Animali tenuti in pessime condizioni igienico-sanitarie e pronti ad essere venduti: donna denunciata

ORTONA. Cani lasciati in pessime condizioni, rinchiusi dentro un vecchio casolare fatiscente. Era un vero e proprio allevamento lager quello scoperto ad Ortona da parte delle stazioni carabinieri forestali di Lanciano, Ortona e nucleo carabinieri Cites di Pescara, coadiuvati dai veterinari della Asl, nel corso di controlli sul benessere animale coordinati dal gruppo carabinieri forestale di Chieti.
Di affezione ce n’era ben poca nei confronti dei ventidue cani posti sotto sequestro e detenuti in condizioni malsane da una donna ortonese che è stata denunciata all’autorità giudiziaria. Jack russell, pitbull erano rinchiusi, costretti a vivere al buio e tra i loro stessi escrementi. I cuccioli provenienti da questo allevamento abusivo venivano venduti online o a compiacenti acquirenti disposti a spuntare prezzi concorrenziali noncuranti della provenienza illecita degli animali.
A pochi giorni di distanza da tale scoperta, sempre ad Ortona è stato denunciato un uomo che deteneva un simil-setter costretto a vivere costantemente chiuso all’interno di un appartamento, senza luce e sommerso dai rifiuti.
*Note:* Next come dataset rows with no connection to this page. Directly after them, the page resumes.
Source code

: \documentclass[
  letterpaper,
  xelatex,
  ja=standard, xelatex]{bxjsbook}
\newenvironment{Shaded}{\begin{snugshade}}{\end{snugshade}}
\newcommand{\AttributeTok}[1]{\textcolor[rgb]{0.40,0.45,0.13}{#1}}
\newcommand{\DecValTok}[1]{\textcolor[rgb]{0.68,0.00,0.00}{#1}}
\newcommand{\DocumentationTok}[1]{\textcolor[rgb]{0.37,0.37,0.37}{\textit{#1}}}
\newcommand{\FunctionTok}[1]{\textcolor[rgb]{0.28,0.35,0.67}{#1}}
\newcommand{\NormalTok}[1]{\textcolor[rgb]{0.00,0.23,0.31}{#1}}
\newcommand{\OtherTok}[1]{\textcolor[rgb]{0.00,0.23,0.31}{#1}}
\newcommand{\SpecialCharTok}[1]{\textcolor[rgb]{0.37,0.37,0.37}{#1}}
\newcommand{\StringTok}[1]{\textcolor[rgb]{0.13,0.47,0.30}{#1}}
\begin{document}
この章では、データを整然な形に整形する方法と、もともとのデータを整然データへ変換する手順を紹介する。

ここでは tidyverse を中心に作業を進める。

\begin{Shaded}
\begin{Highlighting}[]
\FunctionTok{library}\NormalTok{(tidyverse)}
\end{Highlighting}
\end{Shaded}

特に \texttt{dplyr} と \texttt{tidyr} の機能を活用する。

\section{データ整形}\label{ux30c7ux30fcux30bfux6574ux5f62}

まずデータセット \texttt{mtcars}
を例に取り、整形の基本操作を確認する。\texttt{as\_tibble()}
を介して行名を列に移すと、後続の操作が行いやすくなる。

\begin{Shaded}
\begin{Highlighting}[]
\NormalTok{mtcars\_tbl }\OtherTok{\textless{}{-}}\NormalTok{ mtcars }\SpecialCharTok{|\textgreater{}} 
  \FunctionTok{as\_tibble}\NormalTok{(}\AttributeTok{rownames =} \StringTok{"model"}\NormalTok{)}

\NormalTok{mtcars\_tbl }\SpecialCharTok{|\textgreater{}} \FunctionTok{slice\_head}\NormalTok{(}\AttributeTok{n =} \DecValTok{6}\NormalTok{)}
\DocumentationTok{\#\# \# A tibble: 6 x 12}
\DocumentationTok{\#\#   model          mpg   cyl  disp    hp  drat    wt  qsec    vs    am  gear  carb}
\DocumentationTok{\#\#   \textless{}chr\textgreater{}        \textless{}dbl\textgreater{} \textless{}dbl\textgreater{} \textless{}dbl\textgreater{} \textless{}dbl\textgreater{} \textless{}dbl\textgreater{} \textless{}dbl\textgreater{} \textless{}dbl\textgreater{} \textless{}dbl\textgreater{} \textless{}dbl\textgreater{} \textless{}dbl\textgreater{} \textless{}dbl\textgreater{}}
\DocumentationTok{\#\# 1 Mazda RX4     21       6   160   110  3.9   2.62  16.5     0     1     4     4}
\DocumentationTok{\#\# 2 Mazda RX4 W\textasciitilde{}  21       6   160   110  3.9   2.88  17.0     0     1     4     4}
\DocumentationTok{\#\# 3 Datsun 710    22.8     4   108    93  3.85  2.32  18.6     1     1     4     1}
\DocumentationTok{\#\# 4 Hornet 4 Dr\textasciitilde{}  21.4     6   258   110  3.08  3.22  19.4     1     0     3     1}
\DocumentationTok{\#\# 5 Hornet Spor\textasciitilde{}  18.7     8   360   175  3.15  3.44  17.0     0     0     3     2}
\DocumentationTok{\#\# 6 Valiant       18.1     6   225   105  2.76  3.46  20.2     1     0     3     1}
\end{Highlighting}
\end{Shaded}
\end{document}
Riconosciuto lo stato di grave degrado e constatato dai veterinari Asl il maltrattamento a cui erano sottoposti, tutti i cani sono stati sequestrati ed affidati in giudiziale custodia a strutture ricettive capaci di garantire le adeguate cure agli animali.
Nell’ambito della stessa campagna di accertamenti, inoltre, nei mesi di aprile e giugno, sono state elevate sanzioni amministrative per irregolarità di carattere amministrativo, per un importo complessivo di circa 2mila euro contestando omessa iscrizione di cani all’anagrafe canina regionale, mancata denuncia di smarrimento di cani di proprietà e l’ancora attuale esecrabile abitudine di tenere i cani legati a catena, pur essendo la pratica specificamente vietata.
«Gli interventi dei carabinieri forestali», spiega il colonnello Nevio Savini, a capo del gruppo provinciale di Chieti, «puntano a sensibilizzare i proprietari di cani affinché attuino comportamenti responsabili sia all’atto dell’acquisto di cuccioli che deve rivolgersi a canali ufficiali, sia nella gestione del fedele amico che ha diritto ad una vita rispettosa delle sue condizioni etologiche e dei suoi diritti tutelati dalla legge». (a.s.)